For him, “the journey is the destination,” a quote he once saw on a T-shirt but likes to reference anyway.
Dixey’s journey began growing up in Canfield, when oil made its figurative path into his veins. After his father restored a 1927 Model T Ford station wagon that had been in the family for two generations, he decided to start the Mahoning County Model T Ford Club, bringing his son along to every subsequent car show from that moment on.
So it was no surprise that Dixey and his wife, Mary Ann, opened Ohio Van and Truck Supply in 1976 at what he calls “the height of the custom-van craze.”
In 1989, Dixey had an idea to decorate a separate showroom at his location on Mahoning Avenue with a variety of automotive memorabilia he’d collected over the years.
“We decorated, and everyone said ‘This stuff is so cool, where did you get it?’” Dixey said. “So we put together a 24-page, full-color catalog in 1990 and started a subsidiary called Classic Automobilia.”
The catalog included everything from old pedal cars to gas pump globes and tin signs. Dixey lined up the suppliers and he was tasked with marketing the products in descriptive write-ups for the catalog.
That caught the eyes of editors at Street Rodder Magazine, a nationwide publication that covers the hobby coast-to-coast. Dixey quickly was enlisted to write for the magazine, and the rest is history.
“In 1996, I came up with this idea to build a car and drive it around the U.S. to cover car shows, take pictures and write about my experiences,” he said.
The magazine bought into the idea, and sponsors were solicited to pay for Dixey’s car and what is now the AMSOIL/Street Rodder Road Tour.
Over the course of 17 years, the tours have morphed into an event that has demanded more of Dixey’s time. Five years ago, he sold Ohio Van and Truck Supply to an employee, though he still owns the building and a private showroom there for his memorabilia.
He consolidated his subsidiary, Classic Automobilia, by scaling it back and shifting online to classicautomobiliausa.com, where customers still can browse items and place orders by telephone.
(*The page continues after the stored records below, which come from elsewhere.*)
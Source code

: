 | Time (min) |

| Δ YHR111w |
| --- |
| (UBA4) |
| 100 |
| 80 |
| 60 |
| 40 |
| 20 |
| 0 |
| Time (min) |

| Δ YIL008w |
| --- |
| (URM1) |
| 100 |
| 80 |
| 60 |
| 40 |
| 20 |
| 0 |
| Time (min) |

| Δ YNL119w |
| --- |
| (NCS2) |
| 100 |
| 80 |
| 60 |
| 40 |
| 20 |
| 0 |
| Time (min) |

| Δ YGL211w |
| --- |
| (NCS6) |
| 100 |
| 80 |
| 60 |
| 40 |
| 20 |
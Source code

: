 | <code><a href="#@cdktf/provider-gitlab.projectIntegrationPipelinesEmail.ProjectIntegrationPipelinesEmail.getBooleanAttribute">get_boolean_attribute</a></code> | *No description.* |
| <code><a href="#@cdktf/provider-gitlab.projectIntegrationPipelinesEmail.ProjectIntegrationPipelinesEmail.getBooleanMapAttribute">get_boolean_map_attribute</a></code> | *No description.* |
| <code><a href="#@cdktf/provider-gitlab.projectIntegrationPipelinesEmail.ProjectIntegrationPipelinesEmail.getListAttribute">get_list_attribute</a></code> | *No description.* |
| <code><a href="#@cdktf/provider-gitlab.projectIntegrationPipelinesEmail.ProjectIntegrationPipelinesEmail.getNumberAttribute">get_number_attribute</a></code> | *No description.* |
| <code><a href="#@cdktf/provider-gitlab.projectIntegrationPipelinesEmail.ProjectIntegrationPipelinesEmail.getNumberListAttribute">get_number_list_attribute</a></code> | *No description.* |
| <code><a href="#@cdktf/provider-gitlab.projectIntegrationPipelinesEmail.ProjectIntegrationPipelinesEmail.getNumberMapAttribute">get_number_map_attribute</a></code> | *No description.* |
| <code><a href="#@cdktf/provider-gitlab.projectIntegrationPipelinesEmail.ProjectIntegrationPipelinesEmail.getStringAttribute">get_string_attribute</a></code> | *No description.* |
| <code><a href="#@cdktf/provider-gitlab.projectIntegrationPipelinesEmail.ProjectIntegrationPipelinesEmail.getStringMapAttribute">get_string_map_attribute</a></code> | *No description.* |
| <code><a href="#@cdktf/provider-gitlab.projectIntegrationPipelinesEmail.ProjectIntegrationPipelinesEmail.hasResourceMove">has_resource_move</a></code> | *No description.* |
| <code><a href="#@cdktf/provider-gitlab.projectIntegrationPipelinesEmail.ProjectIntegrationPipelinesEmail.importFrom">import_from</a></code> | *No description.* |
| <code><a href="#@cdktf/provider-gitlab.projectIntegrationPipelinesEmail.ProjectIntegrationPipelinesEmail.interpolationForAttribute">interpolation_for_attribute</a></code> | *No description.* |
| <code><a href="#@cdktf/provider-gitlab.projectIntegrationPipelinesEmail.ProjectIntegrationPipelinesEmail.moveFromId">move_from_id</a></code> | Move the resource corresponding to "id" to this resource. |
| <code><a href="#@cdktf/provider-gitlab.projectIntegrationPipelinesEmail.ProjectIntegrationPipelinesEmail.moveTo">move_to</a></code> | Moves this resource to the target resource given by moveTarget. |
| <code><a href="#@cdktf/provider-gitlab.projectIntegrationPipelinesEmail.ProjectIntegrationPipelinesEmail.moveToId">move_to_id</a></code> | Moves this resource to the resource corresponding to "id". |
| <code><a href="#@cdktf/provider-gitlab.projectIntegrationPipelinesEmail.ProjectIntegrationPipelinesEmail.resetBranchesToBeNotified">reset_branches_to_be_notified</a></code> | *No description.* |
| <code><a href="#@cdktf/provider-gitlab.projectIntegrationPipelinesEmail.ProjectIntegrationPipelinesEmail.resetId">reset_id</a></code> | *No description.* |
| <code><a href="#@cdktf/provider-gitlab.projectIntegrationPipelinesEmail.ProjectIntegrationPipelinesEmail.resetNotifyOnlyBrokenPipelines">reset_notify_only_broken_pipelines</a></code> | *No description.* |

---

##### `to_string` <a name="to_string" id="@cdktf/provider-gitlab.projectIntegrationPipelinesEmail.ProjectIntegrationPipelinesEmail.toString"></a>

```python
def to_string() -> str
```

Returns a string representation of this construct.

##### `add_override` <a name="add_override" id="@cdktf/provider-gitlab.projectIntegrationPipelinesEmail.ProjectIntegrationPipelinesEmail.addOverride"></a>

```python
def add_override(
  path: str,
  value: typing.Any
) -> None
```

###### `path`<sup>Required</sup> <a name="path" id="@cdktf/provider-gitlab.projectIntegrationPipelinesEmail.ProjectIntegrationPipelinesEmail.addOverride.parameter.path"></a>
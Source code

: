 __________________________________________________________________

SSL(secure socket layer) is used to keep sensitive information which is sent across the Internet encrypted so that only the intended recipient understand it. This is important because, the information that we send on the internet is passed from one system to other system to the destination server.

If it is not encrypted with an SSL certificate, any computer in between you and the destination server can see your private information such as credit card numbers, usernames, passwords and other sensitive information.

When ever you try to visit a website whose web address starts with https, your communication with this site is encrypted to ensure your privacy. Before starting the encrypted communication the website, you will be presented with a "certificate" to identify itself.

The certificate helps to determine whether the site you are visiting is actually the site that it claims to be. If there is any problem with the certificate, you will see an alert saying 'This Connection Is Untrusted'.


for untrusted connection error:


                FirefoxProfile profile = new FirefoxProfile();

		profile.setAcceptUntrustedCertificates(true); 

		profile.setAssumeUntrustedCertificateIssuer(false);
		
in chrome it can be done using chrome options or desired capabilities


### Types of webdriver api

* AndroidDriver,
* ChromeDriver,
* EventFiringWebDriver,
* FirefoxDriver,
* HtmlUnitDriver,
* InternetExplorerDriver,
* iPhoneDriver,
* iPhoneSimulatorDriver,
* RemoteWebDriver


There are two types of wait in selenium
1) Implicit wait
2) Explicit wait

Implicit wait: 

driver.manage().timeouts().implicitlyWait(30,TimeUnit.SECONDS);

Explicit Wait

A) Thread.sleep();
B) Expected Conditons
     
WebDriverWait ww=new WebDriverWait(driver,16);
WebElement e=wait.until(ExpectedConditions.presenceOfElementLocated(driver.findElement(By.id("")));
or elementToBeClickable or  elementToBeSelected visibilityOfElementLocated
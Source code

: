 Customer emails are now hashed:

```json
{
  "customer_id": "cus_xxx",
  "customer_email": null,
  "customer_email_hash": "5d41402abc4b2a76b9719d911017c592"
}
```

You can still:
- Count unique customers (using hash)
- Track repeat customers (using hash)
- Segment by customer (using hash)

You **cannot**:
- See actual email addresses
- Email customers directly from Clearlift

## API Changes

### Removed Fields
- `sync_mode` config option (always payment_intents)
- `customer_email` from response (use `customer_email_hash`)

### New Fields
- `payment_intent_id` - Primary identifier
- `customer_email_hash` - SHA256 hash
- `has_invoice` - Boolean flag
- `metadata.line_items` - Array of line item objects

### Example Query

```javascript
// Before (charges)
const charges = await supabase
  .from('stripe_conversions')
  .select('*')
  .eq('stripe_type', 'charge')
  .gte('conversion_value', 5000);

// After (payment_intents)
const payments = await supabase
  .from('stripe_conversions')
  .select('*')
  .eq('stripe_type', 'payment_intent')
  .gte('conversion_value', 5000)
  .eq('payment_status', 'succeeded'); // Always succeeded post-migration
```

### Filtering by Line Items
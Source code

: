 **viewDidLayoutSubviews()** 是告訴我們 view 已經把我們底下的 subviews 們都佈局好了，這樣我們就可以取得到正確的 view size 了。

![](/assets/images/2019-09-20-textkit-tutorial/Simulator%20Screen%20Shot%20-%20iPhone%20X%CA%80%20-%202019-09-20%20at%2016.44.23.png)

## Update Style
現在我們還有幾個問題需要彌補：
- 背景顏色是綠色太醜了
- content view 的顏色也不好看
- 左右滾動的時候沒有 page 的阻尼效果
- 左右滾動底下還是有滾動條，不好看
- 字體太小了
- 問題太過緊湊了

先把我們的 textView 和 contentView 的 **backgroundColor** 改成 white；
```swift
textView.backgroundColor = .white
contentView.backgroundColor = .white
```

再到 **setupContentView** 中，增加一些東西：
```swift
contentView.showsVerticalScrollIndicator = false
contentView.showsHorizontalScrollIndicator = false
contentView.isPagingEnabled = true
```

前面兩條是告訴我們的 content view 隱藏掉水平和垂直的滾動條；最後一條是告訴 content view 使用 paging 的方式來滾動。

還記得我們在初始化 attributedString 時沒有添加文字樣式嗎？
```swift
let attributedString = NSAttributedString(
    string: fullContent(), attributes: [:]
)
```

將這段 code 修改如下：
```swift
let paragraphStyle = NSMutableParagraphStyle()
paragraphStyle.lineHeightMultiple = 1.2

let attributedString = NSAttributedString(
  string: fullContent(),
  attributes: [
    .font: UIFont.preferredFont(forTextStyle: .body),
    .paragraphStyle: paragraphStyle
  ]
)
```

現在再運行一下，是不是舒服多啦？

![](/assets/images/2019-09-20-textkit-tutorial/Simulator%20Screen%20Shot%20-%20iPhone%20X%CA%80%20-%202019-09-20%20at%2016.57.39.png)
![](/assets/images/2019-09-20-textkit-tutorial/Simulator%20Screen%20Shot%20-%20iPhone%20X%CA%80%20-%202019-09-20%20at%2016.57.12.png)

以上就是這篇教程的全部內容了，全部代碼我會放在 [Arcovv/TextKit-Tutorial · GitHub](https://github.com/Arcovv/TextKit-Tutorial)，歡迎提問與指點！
All to focus on the road tour and documenting his experiences.
Each summer as director of the event, Dixey books rooms, maps routes and schedules visits at points across the U.S. and Canada. The tour occurs during eight separate weeks, when Dixey leads a pack of more than 75 hot rods on visits to museums, manufacturing plants and big-name car shows such as the National Street Rod Association Street Rod Nationals in Louisville, Ky.
“What we wanted to do with the road tour is show people that they shouldn’t be afraid to drive these cars,” Dixey said. “The industry makes great products, and it’s safe to drive them long distances.”
Traditionally, hot rods were considered modified special-interest vehicles, usually pre-1948. But over the years, as younger enthusiasts took up the interest, the definition now includes muscle cars from the 1950s, ’60s and ’70s, too. Consumers also can purchase kits from custom retailers to build hot rods on their own, or hire special garages to build a model to specification.
For his achievements, Dixey, who now lives and works from his home in Austintown, was selected to receive the National Street Rod Association Street Rodding Achievement Award earlier this year, which goes to one individual nationwide.
“It was fantastic, a culmination of a lot of efforts,” Dixey said when asked what it was like to receive the award. “It was a great chance to be in front of my peers and thank my wife, partners and sponsors who have been with me along the way.”